A Polícia Civil do Rio de Janeiro deflagrou nesta terça-feira (18) a Operação Golpe da Fé, que investiga um suposto esquema de pirâmide financeira ligado a uma igreja de Niterói. Segundo as investigações, fiéis eram atraídos para investir dinheiro em um banco digital com promessa de rendimento de até 10% ao mês.
De acordo com a polícia, houve interrupção dos pagamentos pouco tempo depois, deixando investidores no prejuízo. Inclusive, alguns fiéis perderam até R$ 118 mil. Entre 2022 e 2025, a movimentação financeira investigada ultrapassou R$ 8 milhões.
Ao todo, houve o cumprimento de 39 mandados de busca e apreensão contra 12 alvos em Niterói, São Gonçalo, Duque de Caxias e na capital paulista. A Justiça também determinou o bloqueio de até R$ 8 milhões e a apreensão de bens de luxo.
Pastor é apontado como líder
Segundo a investigação, o pastor Roberto Vieira Soares, da Igreja Apostólica Vida e Adoração, liderava o esquema. Ele utilizou a influência religiosa para convencer fiéis a aplicar recursos no chamado “Banco do Pastor”, denominação utilizada para se referir à GAL Invest Bank.
A polícia afirma que, depois dos investimentos, os rendimentos prometidos não eram pagos sob diferentes justificativas.
Além disso, as autoridades registraram pelo menos sete ocorrências relacionadas ao suposto esquema, com prejuízos superiores a R$ 1,11 milhão. A investigação também aponta a participação de familiares do pastor e o uso de empresas de diferentes setores para movimentar os recursos.

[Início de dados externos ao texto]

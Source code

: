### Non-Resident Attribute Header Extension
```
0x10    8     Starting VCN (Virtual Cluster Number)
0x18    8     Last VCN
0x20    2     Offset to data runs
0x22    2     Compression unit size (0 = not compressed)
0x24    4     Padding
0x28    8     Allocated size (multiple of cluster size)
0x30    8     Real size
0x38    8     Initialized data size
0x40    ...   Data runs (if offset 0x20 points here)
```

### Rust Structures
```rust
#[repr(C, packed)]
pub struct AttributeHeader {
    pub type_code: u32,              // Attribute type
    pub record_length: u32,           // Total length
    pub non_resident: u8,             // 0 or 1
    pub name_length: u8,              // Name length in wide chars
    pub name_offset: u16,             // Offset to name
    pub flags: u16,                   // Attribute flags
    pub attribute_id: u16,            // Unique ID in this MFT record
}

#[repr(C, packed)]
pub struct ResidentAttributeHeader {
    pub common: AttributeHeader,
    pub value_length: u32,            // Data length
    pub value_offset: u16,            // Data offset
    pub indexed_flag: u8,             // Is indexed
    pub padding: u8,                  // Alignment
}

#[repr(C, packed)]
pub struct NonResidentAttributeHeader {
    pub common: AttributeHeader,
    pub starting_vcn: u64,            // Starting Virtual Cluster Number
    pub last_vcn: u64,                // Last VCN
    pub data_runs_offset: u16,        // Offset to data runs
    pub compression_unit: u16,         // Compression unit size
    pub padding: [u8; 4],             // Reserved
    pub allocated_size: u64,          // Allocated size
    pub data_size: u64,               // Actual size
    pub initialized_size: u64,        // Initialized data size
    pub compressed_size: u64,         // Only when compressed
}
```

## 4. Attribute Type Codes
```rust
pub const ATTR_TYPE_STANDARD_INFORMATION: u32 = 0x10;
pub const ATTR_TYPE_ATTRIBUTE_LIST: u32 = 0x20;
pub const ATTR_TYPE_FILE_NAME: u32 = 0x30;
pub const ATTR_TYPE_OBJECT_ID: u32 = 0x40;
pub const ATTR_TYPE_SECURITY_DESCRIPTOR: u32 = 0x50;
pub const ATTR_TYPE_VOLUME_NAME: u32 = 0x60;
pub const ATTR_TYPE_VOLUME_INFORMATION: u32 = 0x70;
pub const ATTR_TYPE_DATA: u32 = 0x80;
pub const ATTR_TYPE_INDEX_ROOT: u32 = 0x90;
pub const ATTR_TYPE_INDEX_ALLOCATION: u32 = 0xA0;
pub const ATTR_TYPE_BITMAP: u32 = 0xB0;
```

A defesa de Roberto Vieira Soares não comentou as acusações até o momento.
Investigação aponta estrutura organizada
Segundo a Polícia Civil, o caso envolveria uma estrutura com divisão de tarefas entre pessoas responsáveis pela captação de investidores, operações financeiras e administração dos valores obtidos.
O quadro societário do suposto banco digital também chamou a atenção dos investigadores. Embora a empresa declarasse capital social de R$ 5 milhões, alguns sócios não teriam capacidade financeira compatível com os valores movimentados, levantando a suspeita de utilização de pessoas interpostas para ocultar os verdadeiros controladores.
Ademais, o direcionamento dos recursos ia para contas pessoais do pastor e empresas ligadas a ele. Elas possuem ligação com negócios dos setores de construção civil, laboratório, consultoria contábil e instituição de pagamentos.
Uma dessas contas funcionava como uma espécie de “conta de passagem”. Nela, a polícia identificou mais de R$ 5,4 milhões em operações classificadas como estornos.
A esposa e o filho do pastor também aparecem na investigação como sócios de empresas utilizadas na movimentação dos recursos e em operações de saque de grandes quantias em dinheiro.
As diligências continuam para identificar outros possíveis envolvidos, aprofundar o rastreamento financeiro e patrimonial e tentar recuperar valores supostamente obtidos de forma ilícita.